In early 2026, Nigel falls asleep in the bath and nearly drowns. Phil finds Nigel unconscious in the tub and when he is taken to the hospital, Phil and Julie find out he has contracted pneumonia, When he is ready to be discharged, a place in a care home opens for Nigel. After Julie calls her, Clare returns to Walford and is hurt when Nigel is unable to recognise her, instead identifying Lexi as Clare. It is revealed that Clare and Nigel became estranged due to the former pawning Debbie's wedding ring. Lexi and Clare secretly take Nigel back to Walford ahead of his departure for the care home, where the residents have organised a farewell party for him in the Vic. With Julie's help, Nigel briefly recognises Clare, gladdening her. However, when Phil and Clare help Julie take him to the care home, Nigel hits Clare, causing her to leave in tears. Meanwhile, overwhelmed and hurt at Nigel's condition, Phil emotionally bids him farewell, saying he cannot look after him any more.

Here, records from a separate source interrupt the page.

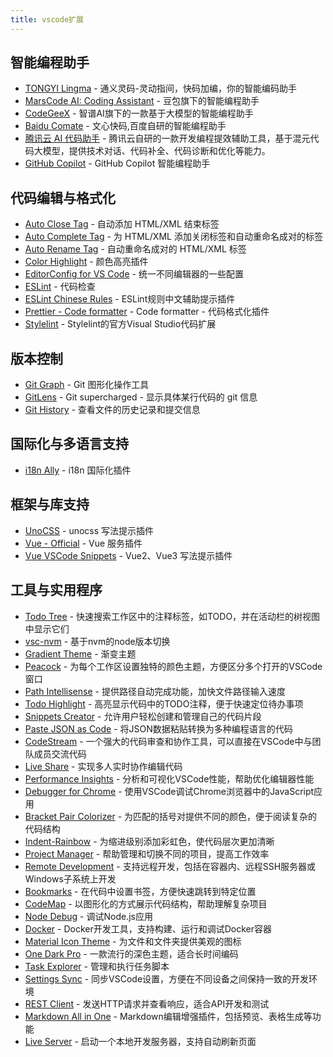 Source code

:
 ```yaml
---
title: vscode扩展
---
```


## 智能编程助手
- [TONGYI Lingma](https://marketplace.visualstudio.com/items?itemName=Alibaba-Cloud.tongyi-lingma) - 通义灵码-灵动指间，快码加编，你的智能编码助手
- [MarsCode AI: Coding Assistant](https://marketplace.visualstudio.com/items?itemName=MarsCode.marscode-extension) - 豆包旗下的智能编程助手
- [CodeGeeX](https://marketplace.visualstudio.com/items?itemName=AMiner.codegeex) - 智谱AI旗下的一款基于大模型的智能编程助手
- [Baidu Comate](https://marketplace.visualstudio.com/items?itemName=BaiduComate.comate) - 文心快码,百度自研的智能编程助手
- [腾讯云 AI 代码助手](https://marketplace.visualstudio.com/items?itemName=Tencent-Cloud.coding-copilot) - 腾讯云自研的一款开发编程提效辅助工具，基于混元代码大模型，提供技术对话、代码补全、代码诊断和优化等能力。
- [GitHub Copilot](https://marketplace.visualstudio.com/items?itemName=GitHub.copilot) - GitHub Copilot 智能编程助手

## 代码编辑与格式化
- [Auto Close Tag](https://marketplace.visualstudio.com/items?itemName=formulahendry.auto-close-tag) - 自动添加 HTML/XML 结束标签
- [Auto Complete Tag](https://marketplace.visualstudio.com/items?itemName=formulahendry.auto-complete-tag) - 为 HTML/XML 添加关闭标签和自动重命名成对的标签
- [Auto Rename Tag](https://marketplace.visualstudio.com/items?itemName=formulahendry.auto-rename-tag) - 自动重命名成对的 HTML/XML 标签
- [Color Highlight](https://marketplace.visualstudio.com/items?itemName=naumovs.color-highlight) - 颜色高亮插件
- [EditorConfig for VS Code](https://marketplace.visualstudio.com/items?itemName=EditorConfig.EditorConfig) - 统一不同编辑器的一些配置
- [ESLint](https://marketplace.visualstudio.com/items?itemName=dbaeumer.vscode-eslint) - 代码检查
- [ESLint Chinese Rules](https://marketplace.visualstudio.com/items?itemName=maggie.eslint-rules-zh-plugin) - ESLint规则中文辅助提示插件
- [Prettier - Code formatter](https://marketplace.visualstudio.com/items?itemName=esbenp.prettier-vscode) - Code formatter - 代码格式化插件
- [Stylelint](https://marketplace.visualstudio.com/items?itemName=stylelint.vscode-stylelint) - Stylelint的官方Visual Studio代码扩展

## 版本控制
- [Git Graph](https://marketplace.visualstudio.com/items?itemName=mhutchie.git-graph) - Git 图形化操作工具
- [GitLens](https://marketplace.visualstudio.com/items?itemName=eamodio.gitlens) - Git supercharged - 显示具体某行代码的 git 信息
- [Git History](https://marketplace.visualstudio.com/items?itemName=donjayamanne.githistory) - 查看文件的历史记录和提交信息

## 国际化与多语言支持
- [i18n Ally](https://marketplace.visualstudio.com/items?itemName=lokalise.i18n-ally) - i18n 国际化插件

## 框架与库支持
- [UnoCSS](https://marketplace.visualstudio.com/items?itemName=antfu.unocss) - unocss 写法提示插件
- [Vue - Official](https://marketplace.visualstudio.com/items?itemName=Vue.volar) - Vue 服务插件
- [Vue VSCode Snippets](https://marketplace.visualstudio.com/items?itemName=sdras.vue-vscode-snippets) - Vue2、Vue3 写法提示插件


## 工具与实用程序
- [Todo Tree](https://marketplace.visualstudio.com/items?itemName=Gruntfuggly.todo-tree) - 快速搜索工作区中的注释标签，如TODO，并在活动栏的树视图中显示它们
- [vsc-nvm](https://marketplace.visualstudio.com/items?itemName=henrynguyen5-vsc.vsc-nvm) - 基于nvm的node版本切换
- [Gradient Theme](https://marketplace.visualstudio.com/items?itemName=shaobeichen.gradient-theme) - 渐变主题
- [Peacock](https://marketplace.visualstudio.com/items?itemName=johnpapa.vscode-peacock) - 为每个工作区设置独特的颜色主题，方便区分多个打开的VSCode窗口
- [Path Intellisense](https://marketplace.visualstudio.com/items?itemName=christian-kohler.path-intellisense) - 提供路径自动完成功能，加快文件路径输入速度
- [Todo Highlight](https://marketplace.visualstudio.com/items?itemName=wayou.vscode-todo-highlight) - 高亮显示代码中的TODO注释，便于快速定位待办事项
- [Snippets Creator](https://marketplace.visualstudio.com/items?itemName=nikitaKunevich.snippet-creator) - 允许用户轻松创建和管理自己的代码片段
- [Paste JSON as Code](https://marketplace.visualstudio.com/items?itemName=quicktype.quicktype) - 将JSON数据粘贴转换为多种编程语言的代码
- [CodeStream](https://marketplace.visualstudio.com/items?itemName=CodeStream.codestream) - 一个强大的代码审查和协作工具，可以直接在VSCode中与团队成员交流代码
- [Live Share](https://marketplace.visualstudio.com/items?itemName=MS-vsliveshare.vsliveshare) - 实现多人实时协作编辑代码
- [Performance Insights](https://marketplace.visualstudio.com/items?itemName=ms-vscode.vscode-profile-viewer) - 分析和可视化VSCode性能，帮助优化编辑器性能
- [Debugger for Chrome](https://marketplace.visualstudio.com/items?itemName=msjsdiag.debugger-for-chrome) - 使用VSCode调试Chrome浏览器中的JavaScript应用
- [Bracket Pair Colorizer](https://marketplace.visualstudio.com/items?itemName=CoenraadS.bracket-pair-colorizer) - 为匹配的括号对提供不同的颜色，便于阅读复杂的代码结构
- [Indent-Rainbow](https://marketplace.visualstudio.com/items?itemName=oderwat.indent-rainbow) - 为缩进级别添加彩虹色，使代码层次更加清晰
- [Project Manager](https://marketplace.visualstudio.com/items?itemName=alefragnani.project-manager) - 帮助管理和切换不同的项目，提高工作效率
- [Remote Development](https://marketplace.visualstudio.com/items?itemName=ms-vscode-remote.vscode-remote-extensionpack) - 支持远程开发，包括在容器内、远程SSH服务器或Windows子系统上开发
- [Bookmarks](https://marketplace.visualstudio.com/items?itemName=alefragnani.bookmarks) - 在代码中设置书签，方便快速跳转到特定位置
- [CodeMap](https://marketplace.visualstudio.com/items?itemName=kisstkondoros.vscode-codemap) - 以图形化的方式展示代码结构，帮助理解复杂项目
- [Node Debug](https://marketplace.visualstudio.com/items?itemName=ms-vscode.node-debug2) - 调试Node.js应用
- [Docker](https://marketplace.visualstudio.com/items?itemName=ms-azuretools.vscode-docker) - Docker开发工具，支持构建、运行和调试Docker容器
- [Material Icon Theme](https://marketplace.visualstudio.com/items?itemName=PKief.material-icon-theme) - 为文件和文件夹提供美观的图标
- [One Dark Pro](https://marketplace.visualstudio.com/items?itemName=zhuangtongfa.Material-theme) - 一款流行的深色主题，适合长时间编码
- [Task Explorer](https://marketplace.visualstudio.com/items?itemName=matiasgarciaisaia.tasks) - 管理和执行任务脚本
- [Settings Sync](https://marketplace.visualstudio.com/items?itemName=Shan.code-settings-sync) - 同步VSCode设置，方便在不同设备之间保持一致的开发环境
- [REST Client](https://marketplace.visualstudio.com/items?itemName=humao.rest-client) - 发送HTTP请求并查看响应，适合API开发和测试
- [Markdown All in One](https://marketplace.visualstudio.com/items?itemName=yzhang.markdown-all-in-one) - Markdown编辑增强插件，包括预览、表格生成等功能
- [Live Server](https://marketplace.visualstudio.com/items?itemName=ritwickdey.LiveServer) - 启动一个本地开发服务器，支持自动刷新页面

Julie continues to visit and look after Nigel while he is the care home. However, Phil can't bring himself to see him due to sadness and guilt. In April 2026, after Nigel contracts pneumonia again, Grant returns to the Square after his estranged son, Mark Fowler (Stephen Aaron-Sipple) contacts him. He is shocked to see how much Nigel has deteriorated and is angry that Phil did not inform him. When Grant tells Phil that Nigel asked him for a stone, Phil travels to the seaside to look for one. Grant finds him there and urges Phil to return to the care home, as Nigel will not live much longer. They travel back to the home, but Grant's car breaks down on the way. A pizza delivery man gives Phil a lift, while Grant heads back to Walford. While Nigel is dying, he is visited by Lexi, Yolande, Linda, Sam Mitchell (Kim Medcalf), and Callum Highway (Tony Clay). Phil arrives just in time. He gives the stone to Nigel and the episode transitions to a young Nigel (Edward Gilchrist) skipping the stone in the sea. Back in the care home, Nigel peacefully passes away and Phil and Julie tearfully embrace each other. Nigel's funeral is held in May 2026. Shortly afterwards, Julie opens a letter Nigel had written to her before dying and it is revealed that Nigel has a pension to be used to pay for his and Julie's planned trip to India. After advising Phil to look to the future in honour of Nigel, Julie leaves for the trip.

==Reception==

In 2020, Sara Wallis and Ian Hyland from the Daily Mirror placed Nigel 90th on their ranked list of the best EastEnders characters of all time, calling him "Nerdy" and Grant's "conscience" who was famous for his "natty shirts and ties". For his role as Nigel, Bradley was longlisted for "Best Actor" at the 2025 Inside Soap Awards. The following year, Bradley was longlisted for "Best Actor" at the 2026 Inside Soap Awards, whilst the character's death was longlisted for "Best Exit", "Nigel's dementia & final goodbye" was longlisted for "Best Storyline" and the "Nigel's 90's Special" episode was longlisted for "Best Showstopper".